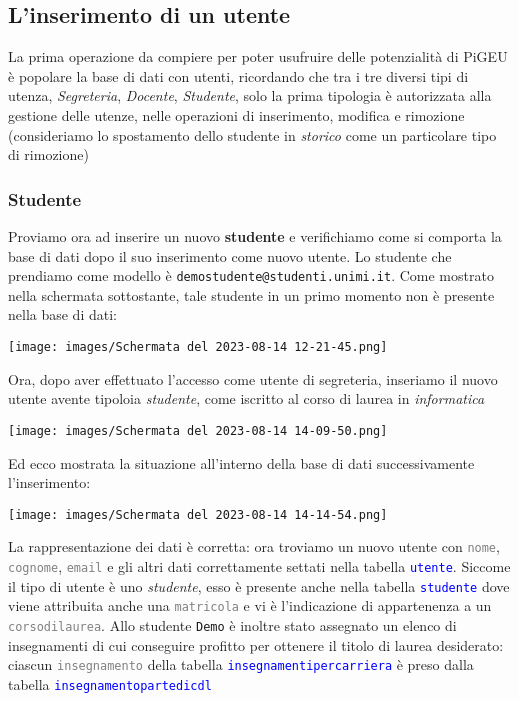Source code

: \documentclass{article}
\newcommand{\tabb}[1]{\texttt{\textcolor{blue}{#1}}}
\newcommand{\attr}[1]{\texttt{\textcolor{gray}{#1}}}
\newcommand{\und}[0]{\textunderscore}
\begin{document}
\subsection{L'inserimento di un utente}
La prima operazione da compiere per poter usufruire delle potenzialità di PiGEU è popolare la base di dati con utenti, ricordando che tra i tre diversi tipi di utenza, \textit{Segreteria}, \textit{Docente}, \textit{Studente}, solo la prima tipologia è autorizzata alla gestione delle utenze, nelle operazioni di inserimento, modifica e rimozione (consideriamo lo spostamento dello studente in \textit{storico} come un particolare tipo di rimozione)
\subsubsection{Studente}
Proviamo ora ad inserire un nuovo \textbf{studente} e verifichiamo come si comporta la base di dati dopo il suo inserimento come nuovo utente.
Lo studente che prendiamo come modello è \texttt{demo\und studente@studenti.unimi.it}. Come mostrato nella schermata sottostante, tale studente in un primo momento non è presente nella base di dati:

\texttt{[image: images/Schermata del 2023-08-14 12-21-45.png]}

Ora, dopo aver effettuato l'accesso come utente di segreteria, inseriamo il nuovo utente avente tipoloia \textit{studente}, come iscritto al corso di laurea in \textit{informatica}

\texttt{[image: images/Schermata del 2023-08-14 14-09-50.png]}

Ed ecco mostrata la situazione all'interno della base di dati successivamente l'inserimento:

\texttt{[image: images/Schermata del 2023-08-14 14-14-54.png]}

La rappresentazione dei dati è corretta: ora troviamo un nuovo utente con \attr{nome}, \attr{cognome}, \attr{email} e gli altri dati correttamente settati nella tabella \tabb{utente}. Siccome il tipo di utente è uno \textit{studente}, esso è presente anche nella tabella \tabb{studente} dove viene attribuita anche una \attr{matricola} e vi è l'indicazione di appartenenza a un \attr{corso\und di\und laurea}. Allo studente \texttt{Demo} è inoltre stato assegnato un elenco di insegnamenti di cui conseguire profitto per ottenere il titolo di laurea desiderato: ciascun \attr{insegnamento} della tabella \tabb{insegnamenti\und per\und carriera} è preso dalla tabella \tabb{insegnamento\und parte\und di\und cdl}
\end{document}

(Brief)
A line counts if it includes the string "images". State how many such lines the entries have, with no other text.

(Answer below)
3